No way ?????? When you look across the ballot and see Billary you might think again!!!! Never say never
Not even then would I vote for McCain. Hillary is evil but McCain is freaking insane. I wouldn't vote for either one of them EVER.
I could almost see him waving a Hillary sock puppet and squeaking "Boo! Boo!"
I'm not scared of Hillary, not enough to be completely taken for granted by the Republicans. Joe Sixpack is being treated the way the Democrats treat blacks. Joe Sixpack isn't going to go along with that.
A social liberal like Rudy has no chance with conservatives here in El Paso County Colorado/Colorado Springs. They've no intention of voting for Rudy. I won't vote for Rudy either.
BTW. The recent Gallup poll you mentioned, was the same poll that showed 61% of Republicans find Dick Cheney unaccpetable as a candidate for 2008. LOL Right!
bttt
Many of the so-called "popular" conservative bloggers I've come across, are actually libertarian minded folks or ex-Democrats who can be catagorized as neocons and RINO`s. Not saying they like McCain. While they might be more forgiving of a social liberal like Rudy, mainstream Reagan conservatives aren't under any illusion about Rudy`s political record.

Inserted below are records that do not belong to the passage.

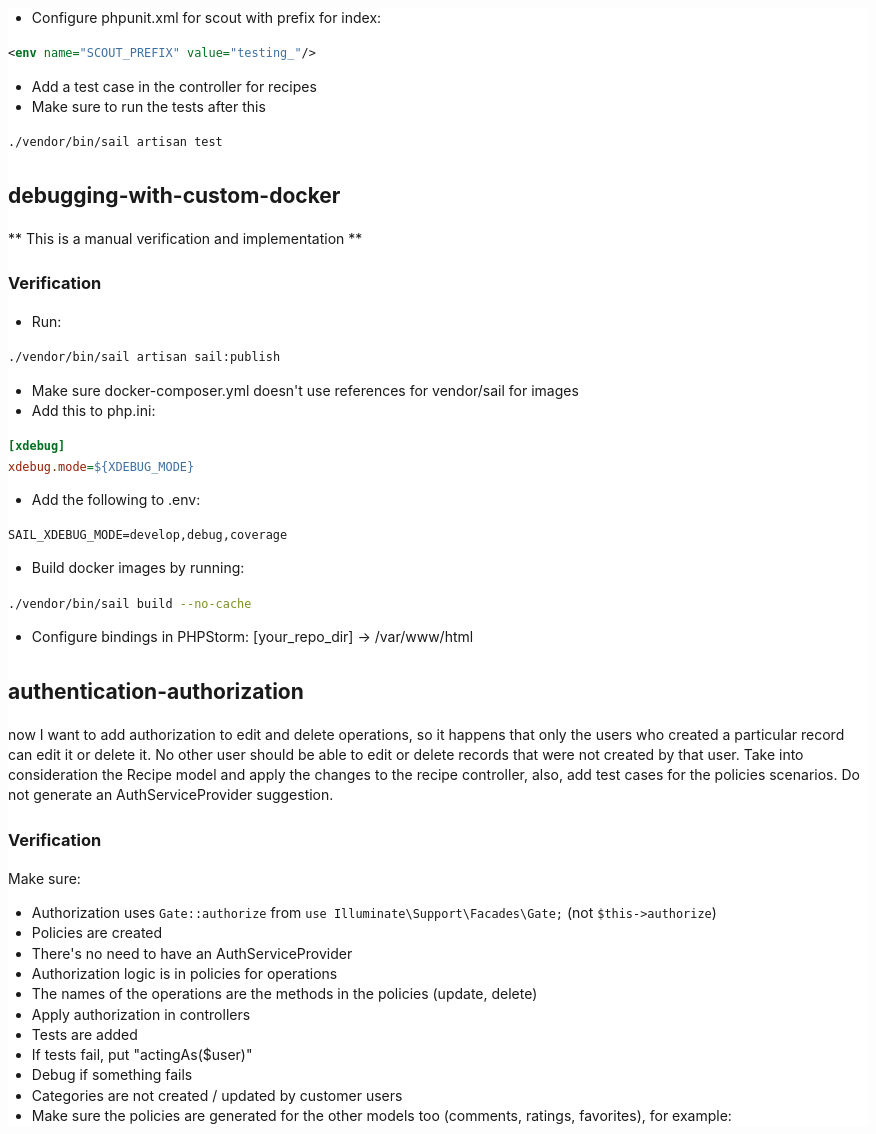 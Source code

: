 - Configure phpunit.xml for scout with prefix for index: 

```xml
<env name="SCOUT_PREFIX" value="testing_"/>
```

- Add a test case in the controller for recipes
- Make sure to run the tests after this

```bash
./vendor/bin/sail artisan test
```

## debugging-with-custom-docker

** This is a manual verification and implementation **

### Verification

- Run:

```bash
./vendor/bin/sail artisan sail:publish
```

- Make sure docker-composer.yml doesn't use references for vendor/sail for images
- Add this to php.ini:

```ini
[xdebug]
xdebug.mode=${XDEBUG_MODE}
```

- Add the following to .env:

```env
SAIL_XDEBUG_MODE=develop,debug,coverage
```

- Build docker images by running:

```bash
./vendor/bin/sail build --no-cache
```

- Configure bindings in PHPStorm: [your_repo_dir] -> /var/www/html

## authentication-authorization

now I want to add authorization to edit and delete operations, so it happens that only the users who created a particular record can edit it or delete it.
No other user should be able to edit or delete records that were not created by that user.
Take into consideration the Recipe model and apply the changes to the recipe controller, also, add test cases for the policies scenarios. Do not generate an AuthServiceProvider suggestion.

### Verification

Make sure:
- Authorization uses `Gate::authorize` from `use Illuminate\Support\Facades\Gate;` (not `$this->authorize`)
- Policies are created
- There's no need to have an AuthServiceProvider
- Authorization logic is in policies for operations
- The names of the operations are the methods in the policies (update, delete)
- Apply authorization in controllers
- Tests are added
- If tests fail, put "actingAs($user)"
- Debug if something fails
- Categories are not created / updated by customer users
- Make sure the policies are generated for the other models too (comments, ratings, favorites), for example:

If Giuliani were fortunate to get the GOP nomination and become POTUS, he would be the most liberal President in US history. More liberal then Clinton, Carter, LBJ, JFK, Truman and FDR. And that's just the Democrats. LOL
If you're taking a tally, I'd go Giuliani over McCain...if for no other reason than that pesky little emotional instability thing that nags McCain.
>>>>Conservatives don't have much use for McCain. I think you are living in dreamland.

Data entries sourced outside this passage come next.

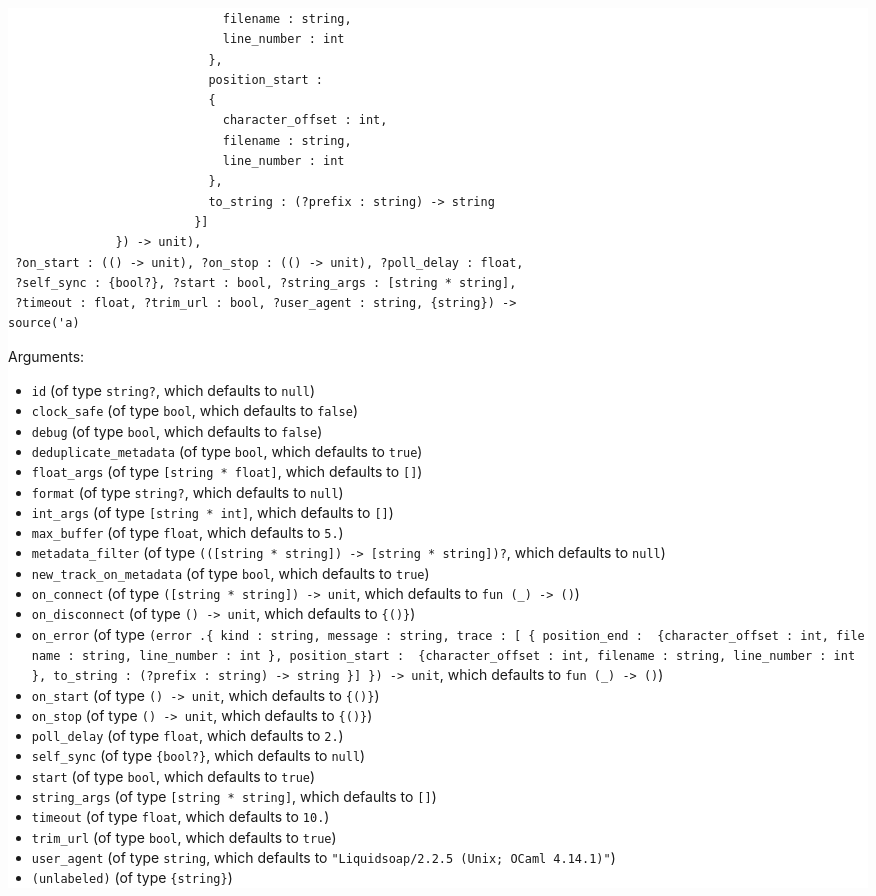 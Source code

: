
```
                              filename : string,
                              line_number : int
                            },
                            position_start : 
                            {
                              character_offset : int,
                              filename : string,
                              line_number : int
                            },
                            to_string : (?prefix : string) -> string
                          }]
               }) -> unit),
 ?on_start : (() -> unit), ?on_stop : (() -> unit), ?poll_delay : float,
 ?self_sync : {bool?}, ?start : bool, ?string_args : [string * string],
 ?timeout : float, ?trim_url : bool, ?user_agent : string, {string}) ->
source('a)
```

Arguments:

- `id` (of type `string?`, which defaults to `null`)
- `clock_safe` (of type `bool`, which defaults to `false`)
- `debug` (of type `bool`, which defaults to `false`)
- `deduplicate_metadata` (of type `bool`, which defaults to `true`)
- `float_args` (of type `[string * float]`, which defaults to `[]`)
- `format` (of type `string?`, which defaults to `null`)
- `int_args` (of type `[string * int]`, which defaults to `[]`)
- `max_buffer` (of type `float`, which defaults to `5.`)
- `metadata_filter` (of type `(([string * string]) -> [string * string])?`, which defaults to `null`)
- `new_track_on_metadata` (of type `bool`, which defaults to `true`)
- `on_connect` (of type `([string * string]) -> unit`, which defaults to `fun (_) -> ()`)
- `on_disconnect` (of type `() -> unit`, which defaults to `{()}`)
- `on_error` (of type `(error
 .{
   kind : string,
   message : string,
   trace : [
            {
              position_end : 
              {character_offset : int, filename : string, line_number : int
              },
              position_start : 
              {character_offset : int, filename : string, line_number : int
              },
              to_string : (?prefix : string) -> string
            }]
 }) -> unit`, which defaults to `fun (_) -> ()`)
- `on_start` (of type `() -> unit`, which defaults to `{()}`)
- `on_stop` (of type `() -> unit`, which defaults to `{()}`)
- `poll_delay` (of type `float`, which defaults to `2.`)
- `self_sync` (of type `{bool?}`, which defaults to `null`)
- `start` (of type `bool`, which defaults to `true`)
- `string_args` (of type `[string * string]`, which defaults to `[]`)
- `timeout` (of type `float`, which defaults to `10.`)
- `trim_url` (of type `bool`, which defaults to `true`)
- `user_agent` (of type `string`, which defaults to `"Liquidsoap/2.2.5 (Unix; OCaml 4.14.1)"`)
- `(unlabeled)` (of type `{string}`)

If I was you, I'd work on my reading comprehesion skills. Never said conservatives approve of McCain. The issue has been Giuliani vs McCain, and in that matchup conservatives would reluctantly choose McCain over the liberal Giulaini. The Christian conservatives who constitute the Religious Right of the GOP, aren't about to vote for a pro-abortion, pro-homo, pro-gun control, pro-illegal, northeast liberal from NYCity, with a questionable record on matters realted to fiscal responsibility.
>>>>Neocons or RINO's?
The 2 couldn't be more apart.
You're sure about that?
The textbook definition of "neocon", aka."neoconservative" is,
***a former liberal espousing political conservatism
***a conservative who advocates the assertive promotion of democracy and U.S. national interest in international affairs including through military means
Irving Kristol is a neocon. In fact, Irving Kristol is the Father of American neoconservatism. A former liberal, who calls himself a conservative, but one who still supports the New Deal policies of FDR. His son, Bill Kristol, is also a neocon. The latter Kristol supports foreign policy adventurism that spreads democracy through heavy handed military force. Both Kristol's advocate and support big government Republicanism, along with being pro-abortion.

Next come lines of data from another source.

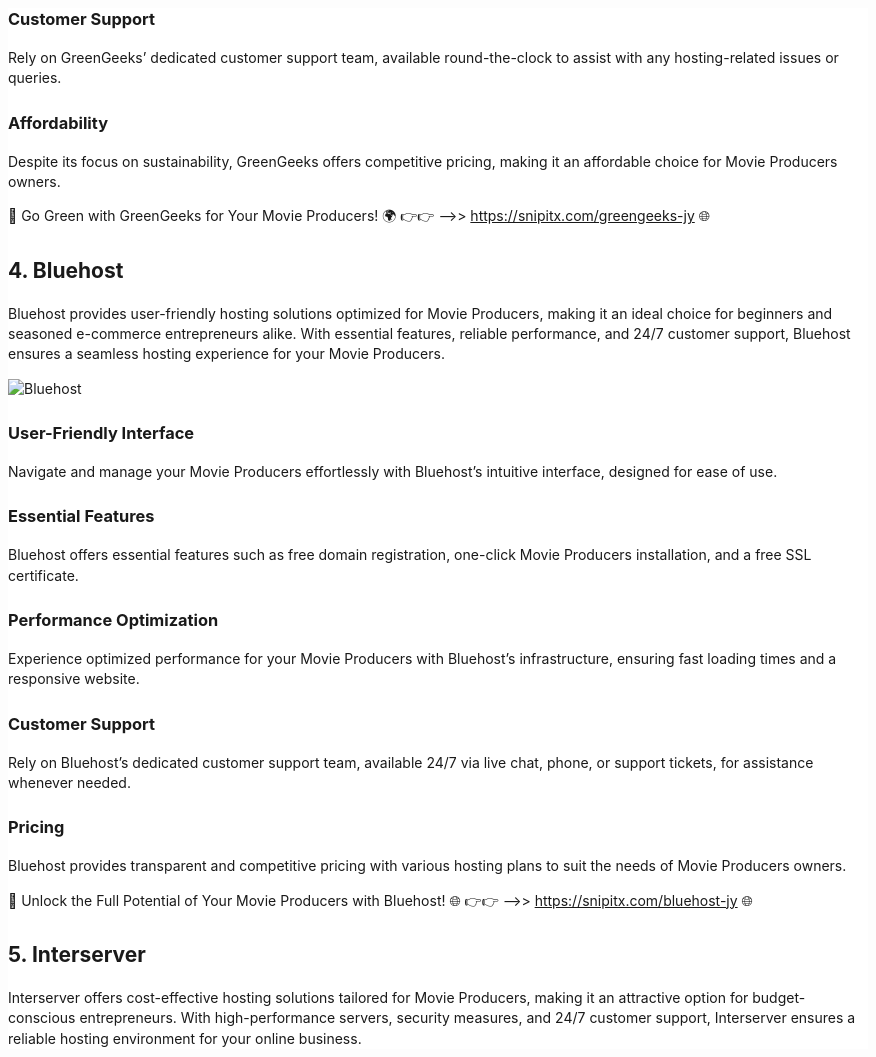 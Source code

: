 ### Customer Support
Rely on GreenGeeks’ dedicated customer support team, available round-the-clock to assist with any hosting-related issues or queries.

### Affordability
Despite its focus on sustainability, GreenGeeks offers competitive pricing, making it an affordable choice for Movie Producers owners.

🌿 Go Green with GreenGeeks for Your Movie Producers! 🌍
👉👉 -->> https://snipitx.com/greengeeks-jy 🌐

## 4. Bluehost

Bluehost provides user-friendly hosting solutions optimized for Movie Producers, making it an ideal choice for beginners and seasoned e-commerce entrepreneurs alike. With essential features, reliable performance, and 24/7 customer support, Bluehost ensures a seamless hosting experience for your Movie Producers.

![Bluehost](https://i.imgur.com/PasFF9E.jpeg "Bluehost Hosting")

### User-Friendly Interface
Navigate and manage your Movie Producers effortlessly with Bluehost’s intuitive interface, designed for ease of use.

### Essential Features
Bluehost offers essential features such as free domain registration, one-click Movie Producers installation, and a free SSL certificate.

### Performance Optimization
Experience optimized performance for your Movie Producers with Bluehost’s infrastructure, ensuring fast loading times and a responsive website.

### Customer Support
Rely on Bluehost’s dedicated customer support team, available 24/7 via live chat, phone, or support tickets, for assistance whenever needed.

### Pricing
Bluehost provides transparent and competitive pricing with various hosting plans to suit the needs of Movie Producers owners.

🚀 Unlock the Full Potential of Your Movie Producers with Bluehost! 🌐
👉👉 -->> https://snipitx.com/bluehost-jy 🌐

## 5. Interserver

Interserver offers cost-effective hosting solutions tailored for Movie Producers, making it an attractive option for budget-conscious entrepreneurs. With high-performance servers, security measures, and 24/7 customer support, Interserver ensures a reliable hosting environment for your online business.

Both men could be classified as RINO`s. Especially the elder Kristol.
Charles Krauthammer is another neocon, aka.libertarian.
Neocon, libertarian and liberal Republicans ALL have been classiifed as RINO`s at one time or another.
If by emotional instability you mean, McCain has a bad temper, I agree. If you mean McCain is insane or crazy, I disagree. I have problems with McCain based on his support for CFR and liberal immigration reform that promotes amnesty. I also didn't like his torture amendment in the last defense appropriations bill. OTOH, Bush signed off on CFR and McCain's torture amnedment. Bush and McCain also agree on liberal immigration reform policy.
Sweet of you to think of them, Salem.
But I ping with one condition.
Don't you dare fight each other over this one.
I can't have ya'll mad at each other.
I know his DI's won't care! LOL!!
That'd be it...but he can't control it; that's the big problem - I do NOT want him to move beyond the senate.
I'm sitting out the California gubernatorial race, because I cannot punch the chad for Arnold - all is lost in this state, anyhow........but I really would have to think about a theoretical McCain versus Kerry or Gore (Hillary won't be the nominee - bookmark it), and probably hold my nose while I voted.
Bottom line: McCain is not presidential material.